**PROBLEM STATEMENT**. What lines in the listing include "Here"? Return a copy of each.

**EXCERPTED RECORDS**.
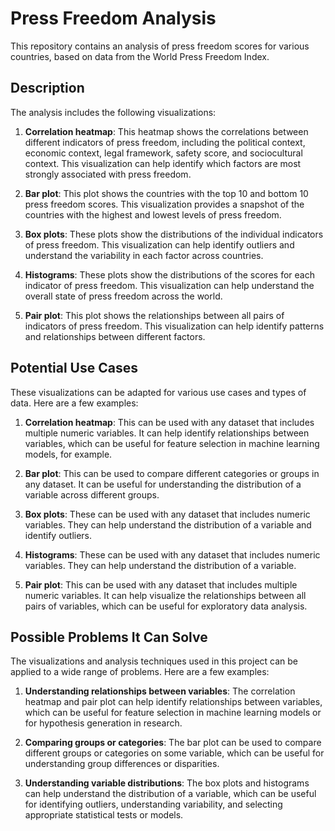 # Press Freedom Analysis

This repository contains an analysis of press freedom scores for various countries, based on data from the World Press Freedom Index. 

## Description

The analysis includes the following visualizations:

1. **Correlation heatmap**: This heatmap shows the correlations between different indicators of press freedom, including the political context, economic context, legal framework, safety score, and sociocultural context. This visualization can help identify which factors are most strongly associated with press freedom.

2. **Bar plot**: This plot shows the countries with the top 10 and bottom 10 press freedom scores. This visualization provides a snapshot of the countries with the highest and lowest levels of press freedom.

3. **Box plots**: These plots show the distributions of the individual indicators of press freedom. This visualization can help identify outliers and understand the variability in each factor across countries.

4. **Histograms**: These plots show the distributions of the scores for each indicator of press freedom. This visualization can help understand the overall state of press freedom across the world.

5. **Pair plot**: This plot shows the relationships between all pairs of indicators of press freedom. This visualization can help identify patterns and relationships between different factors.

## Potential Use Cases

These visualizations can be adapted for various use cases and types of data. Here are a few examples:

1. **Correlation heatmap**: This can be used with any dataset that includes multiple numeric variables. It can help identify relationships between variables, which can be useful for feature selection in machine learning models, for example.

2. **Bar plot**: This can be used to compare different categories or groups in any dataset. It can be useful for understanding the distribution of a variable across different groups.

3. **Box plots**: These can be used with any dataset that includes numeric variables. They can help understand the distribution of a variable and identify outliers.

4. **Histograms**: These can be used with any dataset that includes numeric variables. They can help understand the distribution of a variable.

5. **Pair plot**: This can be used with any dataset that includes multiple numeric variables. It can help visualize the relationships between all pairs of variables, which can be useful for exploratory data analysis.

## Possible Problems It Can Solve

The visualizations and analysis techniques used in this project can be applied to a wide range of problems. Here are a few examples:

1. **Understanding relationships between variables**: The correlation heatmap and pair plot can help identify relationships between variables, which can be useful for feature selection in machine learning models or for hypothesis generation in research.

2. **Comparing groups or categories**: The bar plot can be used to compare different groups or categories on some variable, which can be useful for understanding group differences or disparities.

3. **Understanding variable distributions**: The box plots and histograms can help understand the distribution of a variable, which can be useful for identifying outliers, understanding variability, and selecting appropriate statistical tests or models.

**PROBLEM SOLUTION**.
These visualizations can be adapted for various use cases and types of data. Here are a few examples:
The visualizations and analysis techniques used in this project can be applied to a wide range of problems. Here are a few examples:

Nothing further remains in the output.